(Data provided Opens)

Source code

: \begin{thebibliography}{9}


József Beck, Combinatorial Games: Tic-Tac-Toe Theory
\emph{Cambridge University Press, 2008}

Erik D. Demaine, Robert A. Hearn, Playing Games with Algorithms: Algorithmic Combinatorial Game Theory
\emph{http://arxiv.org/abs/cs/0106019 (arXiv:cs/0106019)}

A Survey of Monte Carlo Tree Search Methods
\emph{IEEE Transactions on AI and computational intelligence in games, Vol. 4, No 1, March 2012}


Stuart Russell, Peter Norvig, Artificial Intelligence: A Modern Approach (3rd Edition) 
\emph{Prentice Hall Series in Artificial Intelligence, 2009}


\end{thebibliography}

(Data provided Closes)

Gather, from the listing above, every line carrying the word "emph".

- **Output for this task**:
\emph{Cambridge University Press, 2008}
\emph{http://arxiv.org/abs/cs/0106019 (arXiv:cs/0106019)}
\emph{IEEE Transactions on AI and computational intelligence in games, Vol. 4, No 1, March 2012}
\emph{Prentice Hall Series in Artificial Intelligence, 2009}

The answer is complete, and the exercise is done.